[PATCH] mm: tracking shared dirty pages
Tracking of dirty pages in shared writeable mmap()s.
The idea is simple: write protect clean shared writeable pages, catch the
write-fault, make writeable and set dirty. On page write-back clean all the
PTE dirty bits and write protect them once again.
The implementation is a tad harder, mainly because the default
backing_dev_info capabilities were too loosely maintained. Hence it is not
enough to test the backing_dev_info for cap_account_dirty.
The current heuristic is as follows, a VMA is eligible when:
- its shared writeable
(vm_flags & (VM_WRITE|VM_SHARED)) == (VM_WRITE|VM_SHARED)
- it is not a 'special' mapping
(vm_flags & (VM_PFNMAP|VM_INSERTPAGE)) == 0
- the backing_dev_info is cap_account_dirty
mapping_cap_account_dirty(vma->vm_file->f_mapping)

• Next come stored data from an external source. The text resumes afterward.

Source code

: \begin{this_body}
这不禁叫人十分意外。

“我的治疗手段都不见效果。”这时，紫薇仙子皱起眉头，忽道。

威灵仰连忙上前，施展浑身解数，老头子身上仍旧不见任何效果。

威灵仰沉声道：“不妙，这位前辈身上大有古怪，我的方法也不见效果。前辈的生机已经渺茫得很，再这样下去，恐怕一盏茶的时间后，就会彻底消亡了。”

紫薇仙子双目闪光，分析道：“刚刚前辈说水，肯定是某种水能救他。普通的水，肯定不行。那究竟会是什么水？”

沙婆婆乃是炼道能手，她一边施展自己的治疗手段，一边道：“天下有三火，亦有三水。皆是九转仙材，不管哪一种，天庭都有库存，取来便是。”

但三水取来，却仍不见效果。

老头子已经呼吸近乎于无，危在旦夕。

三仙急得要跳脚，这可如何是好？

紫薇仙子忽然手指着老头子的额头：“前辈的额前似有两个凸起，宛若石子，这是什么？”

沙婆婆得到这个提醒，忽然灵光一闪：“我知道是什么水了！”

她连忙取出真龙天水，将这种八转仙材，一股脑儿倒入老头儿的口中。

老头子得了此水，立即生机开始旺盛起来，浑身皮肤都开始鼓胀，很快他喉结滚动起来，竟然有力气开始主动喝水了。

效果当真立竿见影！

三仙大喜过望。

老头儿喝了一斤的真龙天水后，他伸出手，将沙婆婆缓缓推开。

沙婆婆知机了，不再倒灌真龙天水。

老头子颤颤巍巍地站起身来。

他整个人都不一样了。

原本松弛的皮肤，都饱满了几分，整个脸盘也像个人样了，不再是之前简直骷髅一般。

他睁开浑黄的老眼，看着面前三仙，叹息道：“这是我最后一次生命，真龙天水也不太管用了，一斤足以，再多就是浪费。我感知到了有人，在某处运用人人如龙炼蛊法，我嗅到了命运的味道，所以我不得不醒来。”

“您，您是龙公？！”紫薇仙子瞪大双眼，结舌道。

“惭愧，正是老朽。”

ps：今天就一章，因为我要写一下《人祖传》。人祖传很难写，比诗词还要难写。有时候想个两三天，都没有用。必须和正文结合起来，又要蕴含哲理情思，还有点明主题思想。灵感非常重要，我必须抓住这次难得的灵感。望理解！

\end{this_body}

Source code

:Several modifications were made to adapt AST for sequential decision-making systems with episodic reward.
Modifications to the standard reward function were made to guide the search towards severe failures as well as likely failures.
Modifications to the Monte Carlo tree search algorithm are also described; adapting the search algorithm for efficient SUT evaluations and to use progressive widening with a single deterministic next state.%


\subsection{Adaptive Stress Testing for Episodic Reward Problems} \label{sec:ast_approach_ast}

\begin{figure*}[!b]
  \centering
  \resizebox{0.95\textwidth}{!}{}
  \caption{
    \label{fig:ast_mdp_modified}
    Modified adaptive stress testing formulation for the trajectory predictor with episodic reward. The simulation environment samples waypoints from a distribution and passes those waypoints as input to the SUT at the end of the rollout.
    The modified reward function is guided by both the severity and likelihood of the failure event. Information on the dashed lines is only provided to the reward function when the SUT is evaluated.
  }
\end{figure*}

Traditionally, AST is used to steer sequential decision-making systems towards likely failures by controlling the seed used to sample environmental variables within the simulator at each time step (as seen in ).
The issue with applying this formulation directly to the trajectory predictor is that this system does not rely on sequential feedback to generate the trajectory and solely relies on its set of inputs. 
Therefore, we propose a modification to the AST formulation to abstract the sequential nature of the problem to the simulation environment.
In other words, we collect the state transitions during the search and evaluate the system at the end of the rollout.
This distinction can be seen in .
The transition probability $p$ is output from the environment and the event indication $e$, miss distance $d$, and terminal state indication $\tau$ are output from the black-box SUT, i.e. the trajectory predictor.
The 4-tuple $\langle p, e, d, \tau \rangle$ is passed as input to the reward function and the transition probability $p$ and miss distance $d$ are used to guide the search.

- f_op->mmap() didn't change the default page protection
Page from remap_pfn_range() are explicitly excluded because their COW
semantics are already horrid enough (see vm_normal_page() in do_wp_page()) and
because they don't have a backing store anyway.
mprotect() is taught about the new behaviour as well. However it overrides
the last condition.
Cleaning the pages on write-back is done with page_mkclean() a new rmap call.
It can be called on any page, but is currently only implemented for mapped
pages, if the page is found the be of a VMA that accounts dirty pages it will
also wrprotect the PTE.
Finally, in fs/buffers.c:try_to_free_buffers(); remove clear_page_dirty() from
under ->private_lock. This seems to be safe, since ->private_lock is used to
serialize access to the buffers, not the page itself. This is needed because
clear_page_dirty() will call into page_mkclean() and would thereby violate
locking order.
[dhowells@redhat.com: Provide a page_mkclean() implementation for NOMMU]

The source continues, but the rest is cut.